Mountains are my weakness. Especially volcanos. I love that they aren't constrained to mountain ranges surrounded by lower peaks. That they tower above the surrounding land. And that they bear the marks of both the slow changes of time and the sudden explosive forces below the ground.
So, no surprise I went for a long drive to climb Mt. McLoughlin. It's just short of 9,500 feet and last erupted 30,000 years ago. Since that's about 16,000 feet short of the death zone and not particularly active, being dormant for the last 2,000 years, and a relatively snow-free climb under 10 miles and 4,000 feet of gain it seemed safe enough to go solo. (Don't worry. Unlike most of the time I suggest it seemed safe this isn't foreshadowing.)
Long drive. Nice walk through the woods. Fun climbing through old rock fall, but always on a trail. Above the trees the way was loose dirt with highly mobile rocks. Tiring, but nothing worse than that.
At the summit, all by myself, the butterflies were amazing. I've since learned they are California tortoiseshell butterflies and they're in the higher elevations of Oregon "probably in the millions." I just happened to get lucky. They only show up in these numbers once every 10 to 15 years.

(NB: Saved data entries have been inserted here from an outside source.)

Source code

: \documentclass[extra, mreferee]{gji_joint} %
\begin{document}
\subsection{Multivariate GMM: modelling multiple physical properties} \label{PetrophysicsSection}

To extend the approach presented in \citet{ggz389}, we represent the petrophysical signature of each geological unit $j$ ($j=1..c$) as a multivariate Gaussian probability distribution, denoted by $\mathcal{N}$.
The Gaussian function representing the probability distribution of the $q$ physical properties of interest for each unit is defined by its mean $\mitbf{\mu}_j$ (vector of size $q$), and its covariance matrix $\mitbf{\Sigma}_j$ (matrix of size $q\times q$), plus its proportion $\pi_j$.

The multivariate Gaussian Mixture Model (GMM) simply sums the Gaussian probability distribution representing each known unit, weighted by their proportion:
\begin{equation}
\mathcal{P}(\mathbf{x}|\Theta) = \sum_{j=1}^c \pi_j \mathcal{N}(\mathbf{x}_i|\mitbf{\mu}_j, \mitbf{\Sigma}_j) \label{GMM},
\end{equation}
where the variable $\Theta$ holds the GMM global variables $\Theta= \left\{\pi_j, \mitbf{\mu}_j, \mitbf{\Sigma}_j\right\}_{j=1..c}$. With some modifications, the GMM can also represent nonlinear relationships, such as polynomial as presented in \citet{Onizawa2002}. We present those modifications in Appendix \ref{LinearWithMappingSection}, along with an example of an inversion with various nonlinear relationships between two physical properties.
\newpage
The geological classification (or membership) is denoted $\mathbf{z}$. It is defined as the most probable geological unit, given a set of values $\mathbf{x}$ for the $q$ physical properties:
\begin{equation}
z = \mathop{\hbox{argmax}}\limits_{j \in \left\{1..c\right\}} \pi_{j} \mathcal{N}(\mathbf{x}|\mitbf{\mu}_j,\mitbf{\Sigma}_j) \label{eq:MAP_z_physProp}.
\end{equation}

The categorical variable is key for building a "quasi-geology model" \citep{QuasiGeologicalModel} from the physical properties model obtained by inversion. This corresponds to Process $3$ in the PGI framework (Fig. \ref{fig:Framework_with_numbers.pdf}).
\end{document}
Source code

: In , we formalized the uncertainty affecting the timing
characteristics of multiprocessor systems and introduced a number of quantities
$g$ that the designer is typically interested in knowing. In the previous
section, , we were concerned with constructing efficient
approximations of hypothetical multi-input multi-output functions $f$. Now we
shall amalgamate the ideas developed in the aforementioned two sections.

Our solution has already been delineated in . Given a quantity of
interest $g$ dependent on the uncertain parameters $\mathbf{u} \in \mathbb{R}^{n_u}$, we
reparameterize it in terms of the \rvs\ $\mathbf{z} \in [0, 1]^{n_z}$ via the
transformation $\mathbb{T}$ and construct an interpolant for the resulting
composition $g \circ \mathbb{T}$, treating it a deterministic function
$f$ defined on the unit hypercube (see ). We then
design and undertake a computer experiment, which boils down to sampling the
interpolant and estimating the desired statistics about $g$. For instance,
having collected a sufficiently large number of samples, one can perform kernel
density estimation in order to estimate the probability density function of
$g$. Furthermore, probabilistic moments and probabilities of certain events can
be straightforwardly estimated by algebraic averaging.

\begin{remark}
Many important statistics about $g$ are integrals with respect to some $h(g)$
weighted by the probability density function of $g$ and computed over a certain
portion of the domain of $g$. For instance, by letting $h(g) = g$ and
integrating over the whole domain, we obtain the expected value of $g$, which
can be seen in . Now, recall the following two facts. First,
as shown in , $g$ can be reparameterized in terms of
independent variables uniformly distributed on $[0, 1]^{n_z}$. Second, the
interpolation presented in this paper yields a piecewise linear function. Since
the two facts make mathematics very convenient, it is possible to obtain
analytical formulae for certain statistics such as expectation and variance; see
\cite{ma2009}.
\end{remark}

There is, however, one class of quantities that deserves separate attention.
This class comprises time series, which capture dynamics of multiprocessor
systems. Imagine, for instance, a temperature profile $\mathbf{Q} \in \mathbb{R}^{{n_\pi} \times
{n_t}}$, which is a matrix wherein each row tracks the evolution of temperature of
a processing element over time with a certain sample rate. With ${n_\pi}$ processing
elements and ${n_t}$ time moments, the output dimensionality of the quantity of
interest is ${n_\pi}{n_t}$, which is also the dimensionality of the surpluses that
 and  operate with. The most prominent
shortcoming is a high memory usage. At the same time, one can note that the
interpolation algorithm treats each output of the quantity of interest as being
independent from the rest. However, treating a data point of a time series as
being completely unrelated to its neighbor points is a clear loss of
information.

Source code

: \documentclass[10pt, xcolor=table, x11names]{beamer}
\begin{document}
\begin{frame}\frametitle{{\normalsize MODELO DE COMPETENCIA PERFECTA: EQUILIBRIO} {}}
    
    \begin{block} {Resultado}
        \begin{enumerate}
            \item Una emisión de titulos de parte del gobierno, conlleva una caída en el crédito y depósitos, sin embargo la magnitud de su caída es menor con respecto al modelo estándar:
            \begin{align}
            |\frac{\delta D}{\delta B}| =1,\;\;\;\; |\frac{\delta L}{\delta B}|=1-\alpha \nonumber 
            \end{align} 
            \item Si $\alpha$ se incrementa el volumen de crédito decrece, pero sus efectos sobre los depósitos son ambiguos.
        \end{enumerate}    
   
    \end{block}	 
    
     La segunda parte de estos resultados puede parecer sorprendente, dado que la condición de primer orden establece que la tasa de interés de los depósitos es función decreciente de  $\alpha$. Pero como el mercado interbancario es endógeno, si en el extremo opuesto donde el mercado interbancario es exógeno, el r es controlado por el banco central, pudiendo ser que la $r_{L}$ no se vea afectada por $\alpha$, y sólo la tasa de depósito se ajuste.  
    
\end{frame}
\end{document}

When the sun was out they'd fly up the north face, maybe take a rest on the rocks or the snow, and then head down the south face. The mountain isn't so big they couldn't have gone around, but then I wouldn't have been treated to this:
Pretty amazing, huh?
The views were nice, too, but hampered by the smoke and my fascination with the butterfly storm. Surprisingly, I had good enough cell service to do a little bit of video calling with the family so they could see what I saw and whet their appetites for later. (And it worked. At least for one of them.)